#### RECORDS SHOWN

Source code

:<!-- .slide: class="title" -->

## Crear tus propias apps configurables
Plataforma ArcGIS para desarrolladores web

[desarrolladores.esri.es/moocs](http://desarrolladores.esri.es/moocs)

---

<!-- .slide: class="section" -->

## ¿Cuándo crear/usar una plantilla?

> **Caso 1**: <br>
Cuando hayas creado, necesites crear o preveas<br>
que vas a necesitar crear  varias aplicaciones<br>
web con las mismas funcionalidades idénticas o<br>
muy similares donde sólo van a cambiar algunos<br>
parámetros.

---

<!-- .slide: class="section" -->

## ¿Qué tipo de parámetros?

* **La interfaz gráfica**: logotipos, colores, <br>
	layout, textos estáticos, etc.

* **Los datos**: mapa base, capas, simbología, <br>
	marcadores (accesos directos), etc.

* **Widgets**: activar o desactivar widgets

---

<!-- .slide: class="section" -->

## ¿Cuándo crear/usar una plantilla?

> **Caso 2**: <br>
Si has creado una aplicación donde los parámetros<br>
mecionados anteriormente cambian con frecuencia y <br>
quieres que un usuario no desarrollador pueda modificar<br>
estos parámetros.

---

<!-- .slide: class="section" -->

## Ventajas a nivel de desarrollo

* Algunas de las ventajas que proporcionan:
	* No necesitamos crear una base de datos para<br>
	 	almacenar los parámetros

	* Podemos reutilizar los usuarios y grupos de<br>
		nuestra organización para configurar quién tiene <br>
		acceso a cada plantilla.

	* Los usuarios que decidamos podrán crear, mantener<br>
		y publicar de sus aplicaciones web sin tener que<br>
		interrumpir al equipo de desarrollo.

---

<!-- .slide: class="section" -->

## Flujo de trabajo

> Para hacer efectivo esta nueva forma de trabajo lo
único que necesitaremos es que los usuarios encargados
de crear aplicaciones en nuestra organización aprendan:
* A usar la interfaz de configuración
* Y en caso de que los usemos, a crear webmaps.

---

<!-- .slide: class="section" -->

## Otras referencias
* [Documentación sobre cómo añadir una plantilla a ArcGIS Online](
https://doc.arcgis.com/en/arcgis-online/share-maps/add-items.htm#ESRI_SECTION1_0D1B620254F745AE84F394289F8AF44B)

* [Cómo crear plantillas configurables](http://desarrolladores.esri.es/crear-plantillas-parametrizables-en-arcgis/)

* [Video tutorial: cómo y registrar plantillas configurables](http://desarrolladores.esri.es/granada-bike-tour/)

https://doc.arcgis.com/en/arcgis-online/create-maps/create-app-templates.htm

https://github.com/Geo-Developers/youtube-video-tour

########

- DIRECTIONS -
Would you please write out the entries again exactly?

- PROBLEM SOLUTION -
Source code

:<!-- .slide: class="title" -->

## Crear tus propias apps configurables
Plataforma ArcGIS para desarrolladores web

[desarrolladores.esri.es/moocs](http://desarrolladores.esri.es/moocs)

---

<!-- .slide: class="section" -->

## ¿Cuándo crear/usar una plantilla?

> **Caso 1**: <br>
Cuando hayas creado, necesites crear o preveas<br>
que vas a necesitar crear  varias aplicaciones<br>
web con las mismas funcionalidades idénticas o<br>
muy similares donde sólo van a cambiar algunos<br>
parámetros.

---

<!-- .slide: class="section" -->

## ¿Qué tipo de parámetros?

* **La interfaz gráfica**: logotipos, colores, <br>
	layout, textos estáticos, etc.

* **Los datos**: mapa base, capas, simbología, <br>
	marcadores (accesos directos), etc.

* **Widgets**: activar o desactivar widgets

---

<!-- .slide: class="section" -->

## ¿Cuándo crear/usar una plantilla?

> **Caso 2**: <br>
Si has creado una aplicación donde los parámetros<br>
mecionados anteriormente cambian con frecuencia y <br>
quieres que un usuario no desarrollador pueda modificar<br>
estos parámetros.

---

<!-- .slide: class="section" -->

## Ventajas a nivel de desarrollo

* Algunas de las ventajas que proporcionan:
	* No necesitamos crear una base de datos para<br>
	 	almacenar los parámetros

	* Podemos reutilizar los usuarios y grupos de<br>
		nuestra organización para configurar quién tiene <br>
		acceso a cada plantilla.

	* Los usuarios que decidamos podrán crear, mantener<br>
		y publicar de sus aplicaciones web sin tener que<br>
		interrumpir al equipo de desarrollo.

---

<!-- .slide: class="section" -->

## Flujo de trabajo

> Para hacer efectivo esta nueva forma de trabajo lo
único que necesitaremos es que los usuarios encargados
de crear aplicaciones en nuestra organización aprendan:
* A usar la interfaz de configuración
* Y en caso de que los usemos, a crear webmaps.

---

<!-- .slide: class="section" -->

## Otras referencias
* [Documentación sobre cómo añadir una plantilla a ArcGIS Online](
https://doc.arcgis.com/en/arcgis-online/share-maps/add-items.htm#ESRI_SECTION1_0D1B620254F745AE84F394289F8AF44B)

* [Cómo crear plantillas configurables](http://desarrolladores.esri.es/crear-plantillas-parametrizables-en-arcgis/)

* [Video tutorial: cómo y registrar plantillas configurables](http://desarrolladores.esri.es/granada-bike-tour/)

https://doc.arcgis.com/en/arcgis-online/create-maps/create-app-templates.htm

https://github.com/Geo-Developers/youtube-video-tour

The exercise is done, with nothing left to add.